Warren Spragg
- Born: 1 November 1982 (age 43) Manchester, England
- Height: 6 ft 0 in (183 cm)
- Weight: 13 st 8 lb (86 kg)
- School: Kirkham Grammar School

Rugby union career
- Position(s): Wing, Fullback

Senior career
- Years: Team / Apps / (Points)
- 2002–2003: Sale Sharks / 1 / (0)
- 2003–2004: Wakefield
- 2004–2006: Orrell
- 2006–2008: Calvisano / 29 / (45)
- 2008–2012: Petrarca / 63 / (105)
- 2012–: Fylde

International career
- Years: Team / Apps / (Points)
- 2006: Italy / 1 / (0)

= Warren Spragg =

Italy international rugby union footballer

Warren Spragg (born 1 November 1982 in Manchester) is an English-born Italian rugby union international. He is a versatile back and goalkicker.

==Education==
Warren Spragg was educated at Audenshaw School, he then went on to Kirkham Grammar School.

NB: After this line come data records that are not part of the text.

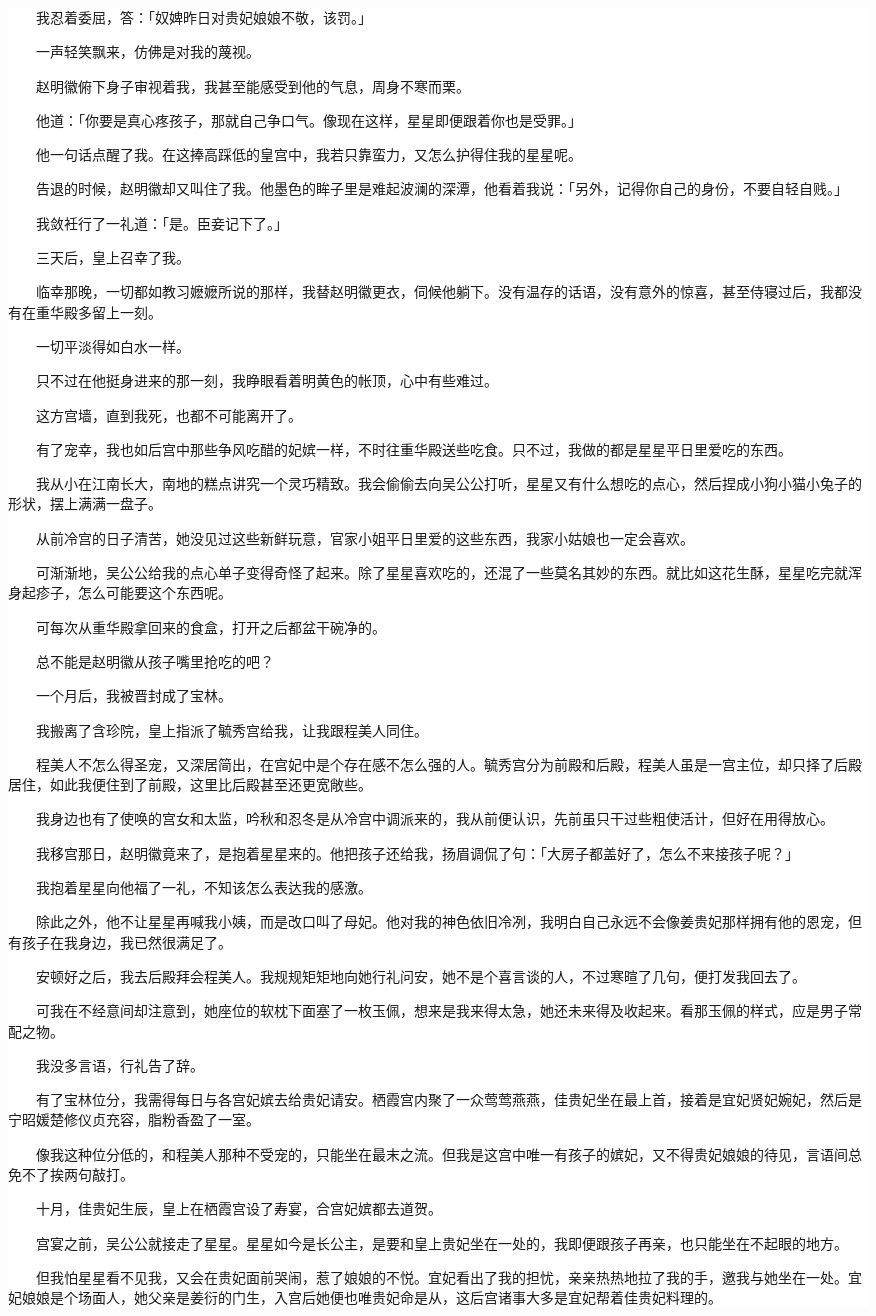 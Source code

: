 &emsp;&emsp;我忍着委屈，答：「奴婢昨日对贵妃娘娘不敬，该罚。」  
  
&emsp;&emsp;一声轻笑飘来，仿佛是对我的蔑视。  
  
&emsp;&emsp;赵明徽俯下身子审视着我，我甚至能感受到他的气息，周身不寒而栗。  
  
&emsp;&emsp;他道：「你要是真心疼孩子，那就自己争口气。像现在这样，星星即便跟着你也是受罪。」  
  
&emsp;&emsp;他一句话点醒了我。在这捧高踩低的皇宫中，我若只靠蛮力，又怎么护得住我的星星呢。  
  
&emsp;&emsp;告退的时候，赵明徽却又叫住了我。他墨色的眸子里是难起波澜的深潭，他看着我说：「另外，记得你自己的身份，不要自轻自贱。」  
  
&emsp;&emsp;我敛衽行了一礼道：「是。臣妾记下了。」  
  
&emsp;&emsp;三天后，皇上召幸了我。  
  
&emsp;&emsp;临幸那晚，一切都如教习嬷嬷所说的那样，我替赵明徽更衣，伺候他躺下。没有温存的话语，没有意外的惊喜，甚至侍寝过后，我都没有在重华殿多留上一刻。  
  
&emsp;&emsp;一切平淡得如白水一样。  
  
&emsp;&emsp;只不过在他挺身进来的那一刻，我睁眼看着明黄色的帐顶，心中有些难过。  
  
&emsp;&emsp;这方宫墙，直到我死，也都不可能离开了。  
  
&emsp;&emsp;有了宠幸，我也如后宫中那些争风吃醋的妃嫔一样，不时往重华殿送些吃食。只不过，我做的都是星星平日里爱吃的东西。  
  
&emsp;&emsp;我从小在江南长大，南地的糕点讲究一个灵巧精致。我会偷偷去向吴公公打听，星星又有什么想吃的点心，然后捏成小狗小猫小兔子的形状，摆上满满一盘子。  
  
&emsp;&emsp;从前冷宫的日子清苦，她没见过这些新鲜玩意，官家小姐平日里爱的这些东西，我家小姑娘也一定会喜欢。  
  
&emsp;&emsp;可渐渐地，吴公公给我的点心单子变得奇怪了起来。除了星星喜欢吃的，还混了一些莫名其妙的东西。就比如这花生酥，星星吃完就浑身起疹子，怎么可能要这个东西呢。  
  
&emsp;&emsp;可每次从重华殿拿回来的食盒，打开之后都盆干碗净的。  
  
&emsp;&emsp;总不能是赵明徽从孩子嘴里抢吃的吧？  
  
&emsp;&emsp;一个月后，我被晋封成了宝林。  
  
&emsp;&emsp;我搬离了含珍院，皇上指派了毓秀宫给我，让我跟程美人同住。  
  
&emsp;&emsp;程美人不怎么得圣宠，又深居简出，在宫妃中是个存在感不怎么强的人。毓秀宫分为前殿和后殿，程美人虽是一宫主位，却只择了后殿居住，如此我便住到了前殿，这里比后殿甚至还更宽敞些。  
  
&emsp;&emsp;我身边也有了使唤的宫女和太监，吟秋和忍冬是从冷宫中调派来的，我从前便认识，先前虽只干过些粗使活计，但好在用得放心。  
  
&emsp;&emsp;我移宫那日，赵明徽竟来了，是抱着星星来的。他把孩子还给我，扬眉调侃了句：「大房子都盖好了，怎么不来接孩子呢？」  
  
&emsp;&emsp;我抱着星星向他福了一礼，不知该怎么表达我的感激。  
  
&emsp;&emsp;除此之外，他不让星星再喊我小姨，而是改口叫了母妃。他对我的神色依旧冷冽，我明白自己永远不会像姜贵妃那样拥有他的恩宠，但有孩子在我身边，我已然很满足了。  
  
&emsp;&emsp;安顿好之后，我去后殿拜会程美人。我规规矩矩地向她行礼问安，她不是个喜言谈的人，不过寒暄了几句，便打发我回去了。  
  
&emsp;&emsp;可我在不经意间却注意到，她座位的软枕下面塞了一枚玉佩，想来是我来得太急，她还未来得及收起来。看那玉佩的样式，应是男子常配之物。  
  
&emsp;&emsp;我没多言语，行礼告了辞。  
  
&emsp;&emsp;有了宝林位分，我需得每日与各宫妃嫔去给贵妃请安。栖霞宫内聚了一众莺莺燕燕，佳贵妃坐在最上首，接着是宜妃贤妃婉妃，然后是宁昭媛楚修仪贞充容，脂粉香盈了一室。  
  
&emsp;&emsp;像我这种位分低的，和程美人那种不受宠的，只能坐在最末之流。但我是这宫中唯一有孩子的嫔妃，又不得贵妃娘娘的待见，言语间总免不了挨两句敲打。  
  
&emsp;&emsp;十月，佳贵妃生辰，皇上在栖霞宫设了寿宴，合宫妃嫔都去道贺。  
  
&emsp;&emsp;宫宴之前，吴公公就接走了星星。星星如今是长公主，是要和皇上贵妃坐在一处的，我即便跟孩子再亲，也只能坐在不起眼的地方。  
  
&emsp;&emsp;但我怕星星看不见我，又会在贵妃面前哭闹，惹了娘娘的不悦。宜妃看出了我的担忧，亲亲热热地拉了我的手，邀我与她坐在一处。宜妃娘娘是个场面人，她父亲是姜衍的门生，入宫后她便也唯贵妃命是从，这后宫诸事大多是宜妃帮着佳贵妃料理的。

He played for the school rugby union first XV in 1999/00 and 2000/01 when the school side went unbeaten.

==Representative honours==
While at Kirkham Grammar School, Warren was a member of the England Schools 18 group team that toured Australia and New Zealand in 2001. He scored a try in the England victory over the Australia Schoolboys.